ANALYSES

Vers la paix en Ukraine ?

Interview
25 juin 2014
Le point de vue de Philippe Migault
Bien que Petro Porochenko ait décrété un cessez-le-feu unilatéral d’une semaine des troupes ukrainiennes, les échanges de tirs se sont poursuivis et les rebelles ont d’abord rejeté le cessez-le-feu provisoire avant de l’accepter lundi. Dans ce contexte, peut-on raisonnablement fonder quelque espoir de réussite sur le plan de paix proposé par Kiev ? L’appui de Moscou à ce plan peut-il réellement peser dans la décision des rebelles ?

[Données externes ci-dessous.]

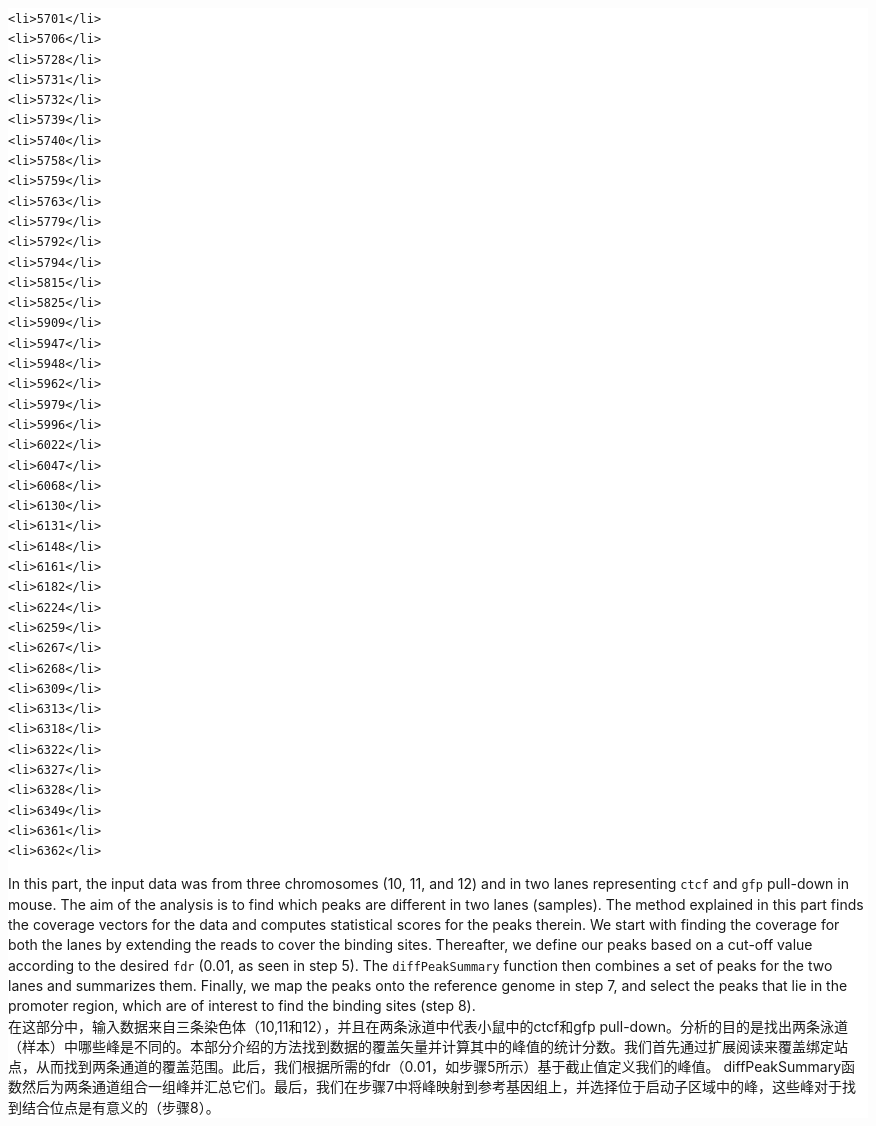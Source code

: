 	<li>5701</li>
	<li>5706</li>
	<li>5728</li>
	<li>5731</li>
	<li>5732</li>
	<li>5739</li>
	<li>5740</li>
	<li>5758</li>
	<li>5759</li>
	<li>5763</li>
	<li>5779</li>
	<li>5792</li>
	<li>5794</li>
	<li>5815</li>
	<li>5825</li>
	<li>5909</li>
	<li>5947</li>
	<li>5948</li>
	<li>5962</li>
	<li>5979</li>
	<li>5996</li>
	<li>6022</li>
	<li>6047</li>
	<li>6068</li>
	<li>6130</li>
	<li>6131</li>
	<li>6148</li>
	<li>6161</li>
	<li>6182</li>
	<li>6224</li>
	<li>6259</li>
	<li>6267</li>
	<li>6268</li>
	<li>6309</li>
	<li>6313</li>
	<li>6318</li>
	<li>6322</li>
	<li>6327</li>
	<li>6328</li>
	<li>6349</li>
	<li>6361</li>
	<li>6362</li>
</ol>



In this part, the input data was from three chromosomes (10, 11, and 12) and in two lanes representing `ctcf` and `gfp` pull-down in mouse. The aim of the analysis is to find which peaks are different in two lanes (samples). The method explained in this part finds the coverage vectors for the data and computes statistical scores for the peaks therein. We start with finding the coverage for both the lanes by extending the reads to cover the binding sites. Thereafter, we define our peaks based on a cut-off value according to the desired `fdr` (0.01, as seen in step 5). The `diffPeakSummary` function then combines a set of peaks for the two lanes and summarizes them. Finally, we map the peaks onto the reference genome in step 7, and select the peaks that lie in the promoter region, which are of
interest to find the binding sites (step 8).<br>
在这部分中，输入数据来自三条染色体（10,11和12），并且在两条泳道中代表小鼠中的ctcf和gfp pull-down。分析的目的是找出两条泳道（样本）中哪些峰是不同的。本部分介绍的方法找到数据的覆盖矢量并计算其中的峰值的统计分数。我们首先通过扩展阅读来覆盖绑定站点，从而找到两条通道的覆盖范围。此后，我们根据所需的fdr（0.01，如步骤5所示）基于截止值定义我们的峰值。 diffPeakSummary函数然后为两条通道组合一组峰并汇总它们。最后，我们在步骤7中将峰映射到参考基因组上，并选择位于启动子区域中的峰，这些峰对于找到结合位点是有意义的（步骤8）。


```R

```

Petro Porochenko a fait un premier pas et Vladimir Poutine vient d’en faire un autre en demandant à la Douma de retirer le texte autorisant une intervention militaire russe en Ukraine. Il s’agit d’un geste de bonne volonté vis-à-vis de Petro Porochenko et du plan de paix. La question maintenant est de savoir si, sur le terrain, le cessez-le-feu peut être respecté. Cela s’avère très difficile car ce cessez-le-feu doit s’appliquer à des armées irrégulières, des troupes qui ne sont pas toutes gouvernementales, que ce soit du côté des séparatistes ou du côté des forces soutenant le gouvernement ukrainien. Un certain nombre d’éléments qui se sont engagés dans la garde nationale ukrainienne sont des militants de partis d’extrême-droite. Ce ne sont pas des militaires. Or il est extrêmement difficile de contrôler des gens qui ne sont pas des professionnels dans des contextes où les autorités qui sont censées les diriger ne sont nécessairement reconnues comme légitimes par tous.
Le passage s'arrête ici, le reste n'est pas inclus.